I haven't been able to come up with a query that would give me the Nth document after aggregating by client and sorting by date. I don't necessarily need to do this in a single query, but what would be the recommended approach for this?
Why base the rule on the most recent X documents? Could you do it based on a date or index size?
You could use delete_by_query with a range query to delete documents older than a certain date, for example.
Managing index size is what ILM is for, and could probably do what you need automatically. Roll over based on document count, then delete. You'll need to be using index templates for this, though.
Why base the rule on the most recent X documents? Could you do it based on a date or index size?
We're building a recommendation system that can only consider 10k documents at most —beyond that too much noise is introduced and the quality starts to drop.
I failed to mention we're already cleaning up documents older than one month using a range query, as you suggest. However, there are some clients that index many more than 10k documents on a given month, so we still need to control for that if we want to make sure we're not considering too much data.
Thanks for the Rollover pointer, that's interesting. However, given that we have a single index containing documents from different organizations, is there something we can do to limit the number of doucments per client in the index?

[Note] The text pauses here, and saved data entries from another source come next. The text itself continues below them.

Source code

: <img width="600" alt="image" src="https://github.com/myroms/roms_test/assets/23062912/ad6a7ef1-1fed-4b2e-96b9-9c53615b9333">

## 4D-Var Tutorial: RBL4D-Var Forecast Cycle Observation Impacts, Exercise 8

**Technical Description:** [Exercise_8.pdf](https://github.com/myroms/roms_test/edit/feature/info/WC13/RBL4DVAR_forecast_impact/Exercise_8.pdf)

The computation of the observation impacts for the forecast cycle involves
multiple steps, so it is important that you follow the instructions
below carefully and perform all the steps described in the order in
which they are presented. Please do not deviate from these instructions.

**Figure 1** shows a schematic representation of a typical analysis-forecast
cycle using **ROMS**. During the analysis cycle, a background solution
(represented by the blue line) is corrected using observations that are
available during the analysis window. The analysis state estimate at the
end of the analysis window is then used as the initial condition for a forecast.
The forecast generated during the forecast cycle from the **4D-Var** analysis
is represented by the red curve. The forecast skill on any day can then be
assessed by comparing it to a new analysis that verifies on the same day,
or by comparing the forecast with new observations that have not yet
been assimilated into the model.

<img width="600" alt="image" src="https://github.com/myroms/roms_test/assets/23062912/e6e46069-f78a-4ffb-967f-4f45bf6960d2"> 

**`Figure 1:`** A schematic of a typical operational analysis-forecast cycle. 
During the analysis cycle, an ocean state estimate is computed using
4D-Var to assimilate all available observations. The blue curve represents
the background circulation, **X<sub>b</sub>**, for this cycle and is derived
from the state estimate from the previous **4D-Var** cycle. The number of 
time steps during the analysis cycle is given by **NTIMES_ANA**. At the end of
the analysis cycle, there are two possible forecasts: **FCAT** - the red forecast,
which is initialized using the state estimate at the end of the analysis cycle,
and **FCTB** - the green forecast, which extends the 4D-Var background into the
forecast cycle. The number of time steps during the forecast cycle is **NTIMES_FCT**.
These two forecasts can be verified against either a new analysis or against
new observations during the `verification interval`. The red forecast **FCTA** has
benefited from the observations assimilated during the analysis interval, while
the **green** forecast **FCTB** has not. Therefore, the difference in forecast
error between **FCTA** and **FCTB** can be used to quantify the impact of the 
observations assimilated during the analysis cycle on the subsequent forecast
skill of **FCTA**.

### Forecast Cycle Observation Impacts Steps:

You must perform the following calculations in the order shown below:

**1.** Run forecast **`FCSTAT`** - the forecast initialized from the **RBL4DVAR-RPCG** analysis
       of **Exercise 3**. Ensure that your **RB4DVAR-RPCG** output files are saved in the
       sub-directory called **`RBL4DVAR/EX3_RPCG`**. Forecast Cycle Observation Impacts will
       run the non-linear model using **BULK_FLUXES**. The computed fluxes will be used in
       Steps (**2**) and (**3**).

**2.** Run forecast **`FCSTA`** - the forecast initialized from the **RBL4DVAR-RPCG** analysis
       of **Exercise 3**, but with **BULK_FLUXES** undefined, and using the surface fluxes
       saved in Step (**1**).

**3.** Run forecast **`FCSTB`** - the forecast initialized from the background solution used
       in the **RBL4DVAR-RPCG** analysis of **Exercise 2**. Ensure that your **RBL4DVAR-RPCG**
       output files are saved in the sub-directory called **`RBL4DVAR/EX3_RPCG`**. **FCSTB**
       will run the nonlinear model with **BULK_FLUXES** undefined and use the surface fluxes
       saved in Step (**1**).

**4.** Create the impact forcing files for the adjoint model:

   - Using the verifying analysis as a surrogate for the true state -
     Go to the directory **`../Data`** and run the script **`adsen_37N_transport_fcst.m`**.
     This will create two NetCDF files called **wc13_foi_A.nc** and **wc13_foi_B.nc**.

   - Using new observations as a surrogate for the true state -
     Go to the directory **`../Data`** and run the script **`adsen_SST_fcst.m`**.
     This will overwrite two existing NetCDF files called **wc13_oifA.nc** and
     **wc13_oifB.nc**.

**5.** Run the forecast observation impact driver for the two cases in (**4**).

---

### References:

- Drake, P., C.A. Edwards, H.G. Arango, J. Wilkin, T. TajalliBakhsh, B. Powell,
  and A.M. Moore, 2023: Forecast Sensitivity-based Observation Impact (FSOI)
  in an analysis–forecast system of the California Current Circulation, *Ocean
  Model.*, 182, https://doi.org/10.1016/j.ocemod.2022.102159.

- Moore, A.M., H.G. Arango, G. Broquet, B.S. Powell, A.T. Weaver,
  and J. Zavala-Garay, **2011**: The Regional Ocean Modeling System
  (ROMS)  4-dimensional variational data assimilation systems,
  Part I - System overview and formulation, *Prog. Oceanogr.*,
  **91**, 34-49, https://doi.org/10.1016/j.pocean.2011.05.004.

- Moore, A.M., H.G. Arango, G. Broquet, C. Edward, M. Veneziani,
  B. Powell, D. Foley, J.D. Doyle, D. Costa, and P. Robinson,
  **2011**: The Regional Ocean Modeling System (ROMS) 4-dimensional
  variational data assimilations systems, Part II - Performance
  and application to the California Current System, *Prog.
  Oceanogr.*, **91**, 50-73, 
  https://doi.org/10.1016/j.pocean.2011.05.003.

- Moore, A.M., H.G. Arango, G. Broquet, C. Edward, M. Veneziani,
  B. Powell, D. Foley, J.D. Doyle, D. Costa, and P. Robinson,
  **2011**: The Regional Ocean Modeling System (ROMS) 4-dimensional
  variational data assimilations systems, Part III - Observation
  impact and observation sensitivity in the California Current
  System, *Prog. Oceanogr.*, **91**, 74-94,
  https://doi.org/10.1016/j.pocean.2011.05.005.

After some consideration, the interim solution I'll be implementing will be based in a date histogram. I can sum the bucket counts for each interval in each client, and locate the day in which documents go beyond the limit. Then delete everything for that client older than that date.
This still has some limitations —we won't be keeping exactly 10k, and clients with big daily volume will surely pass the limit— but it works for now. We can always increaase the interval granularity for specific clients if needed.
Still open to suggestions for a more solid approach though!